Marking a VLF inactive is called log truncation, but this operation does not affect the size of the physical transaction log file. It just means that an active VLF has been marked inactive and can be reused.

There are several reasons why log truncation can be delayed. After the transactions that make use of an active VLF are committed or rolled back, what happens next depends on a number of factors:

  • The recovery model:

    • Simple. An automatic checkpoint is queued after the recovery interval timeout is reached or if the log becomes 70 percent full.

    • Full/bulk-logged. A transaction log backup must take place after a transaction is committed. A checkpoint is queued if the log backup is successful.

  • Other processes that can delay log truncation:

    • Active backup or restore. The transaction log cannot be truncated if it is being used by a backup or restore operation.

    • Active transaction. If another transaction is using an active VLF, it cannot be truncated.

    • Database mirroring. Mirrored changes must be synchronized before the log can be truncated. This occurs in high-performance mode or if the mirror is behind the principal database.

    • Replication. Transactions that have not yet been delivered to the distribution database can delay log truncation.

    • Database snapshot creation. This is usually brief, but creating snapshots (manually or through database consistency checks, for instance) can delay truncation.

    • Log scan. Usually brief, but this, too, can delay a log truncation.

    • Checkpoint operation. See the section “Flushing data to the storage subsystem with checkpoints” later in the chapter.

After the checkpoint is issued and the dependencies on the transaction log (as just listed) are removed, the log is truncated by marking those VLFs as inactive.

The log is accessed sequentially in this manner until it gets to the end of the file. At this point, the log wraps around to the beginning, and the Database Engine looks for an inactive VLF from the start of the file to mark active. If there are no inactive VLFs available, the log file must create new VLFs by growing in size according to the auto growth settings.

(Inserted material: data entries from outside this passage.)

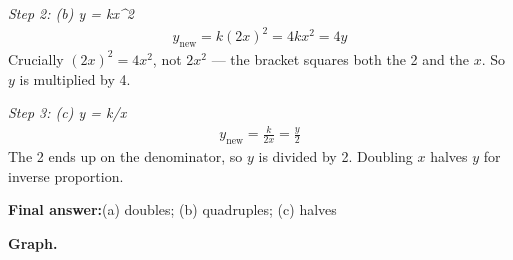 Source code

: \documentclass[11pt]{article}
\begin{document}
\textit{Step 2: (b) y = kx\textasciicircum 2}
\[\begin{gathered}
y_{\text{new}} = k(2x)^2 = 4kx^2 = 4y
\end{gathered}\]
Crucially \( (2x)^2 = 4x^2 \), not \( 2x^2 \) --- the bracket squares both the 2 and the \( x \). So \( y \) is multiplied by 4.

\textit{Step 3: (c) y = k/x}
\[\begin{gathered}
y_{\text{new}} = \frac{k}{2x} = \frac{y}{2}
\end{gathered}\]
The 2 ends up on the denominator, so \( y \) is divided by 2. Doubling \( x \) halves \( y \) for inverse proportion.

\begin{answerbox}
\textbf{Final answer:}\quad (a) doubles; (b) quadruples; (c) halves
\end{answerbox}
\textbf{Graph.}
\end{document}
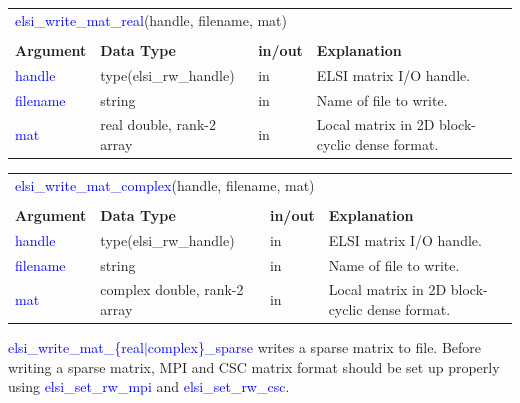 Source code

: \documentclass{report}
\newcommand{\tcb}[1]{\textcolor{blue}{#1}}
\begin{document}
\begin{tabular}[]{|p{20mm}|p{45mm}|p{15mm}|p{85mm}|}
\multicolumn{4}{l}{\tcb{elsi\_write\_mat\_real}(handle, filename, mat)}\\
\multicolumn{4}{l}{}\\
\hline
\multicolumn{1}{|l|}{\textbf{Argument}} & \multicolumn{1}{l|}{\textbf{Data Type}} & \multicolumn{1}{l|}{\textbf{in/out}} & \multicolumn{1}{l|}{\textbf{Explanation}}\\
\hline
\tcb{handle}   & type(elsi\_rw\_handle)    & in & ELSI matrix I/O handle.\\
\hline
\tcb{filename} & string                    & in & Name of file to write.\\
\hline
\tcb{mat}      & real double, rank-2 array & in & Local matrix in 2D block-cyclic dense format.\\
\hline
\end{tabular}

\begin{tabular}[]{|p{20mm}|p{45mm}|p{15mm}|p{85mm}|}
\multicolumn{4}{l}{\tcb{elsi\_write\_mat\_complex}(handle, filename, mat)}\\
\multicolumn{4}{l}{}\\
\hline
\multicolumn{1}{|l|}{\textbf{Argument}} & \multicolumn{1}{l|}{\textbf{Data Type}} & \multicolumn{1}{l|}{\textbf{in/out}} & \multicolumn{1}{l|}{\textbf{Explanation}}\\
\hline
\tcb{handle}   & type(elsi\_rw\_handle)       & in & ELSI matrix I/O handle.\\
\hline
\tcb{filename} & string                       & in & Name of file to write.\\
\hline
\tcb{mat}      & complex double, rank-2 array & in & Local matrix in 2D block-cyclic dense format.\\
\hline
\end{tabular}

\tcb{elsi\_write\_mat\_\{real$\vert$complex\}\_sparse} writes a sparse matrix to file. Before writing a sparse matrix, MPI and CSC matrix format should be set up properly using \tcb{elsi\_set\_rw\_mpi} and \tcb{elsi\_set\_rw\_csc}.
\end{document}
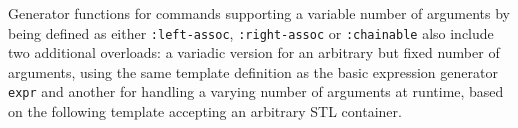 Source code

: 
\noindent
Generator functions for \SMTLIB commands supporting a variable number of arguments by being defined as either \lstinline[language=SMTLib]{:left-assoc}, \lstinline[language=SMTLib]{:right-assoc} or \lstinline[language=SMTLib]{:chainable} %
also include two additional overloads:
a variadic version for an arbitrary but fixed number of arguments, using the same template definition as the basic expression generator \lstinline[style=c++]{expr}
and another for handling a varying number of arguments at runtime, based on the following template accepting an arbitrary STL container.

If the log file cannot grow, it will stop all operations on the database until VLFs can be reclaimed or created.

The Minimum Recovery LSN

When a checkpoint occurs, a log record is written to the transaction log stating that a checkpoint has commenced. After this, the Minimum Recovery LSN (MinLSN) must be recorded. This LSN is the minimum of either the LSN at the start of the checkpoint, the LSN of the oldest active transaction, or the LSN of the oldest replication transaction that hasn’t been delivered to the transactional replication distribution database.

In other words, the MinLSN “…is the log sequence number of the oldest log record that is required for a successful database-wide rollback.” (https://docs.microsoft.com/sql/relational-databases/sql-server-transaction-log-architecture-and-management-guide).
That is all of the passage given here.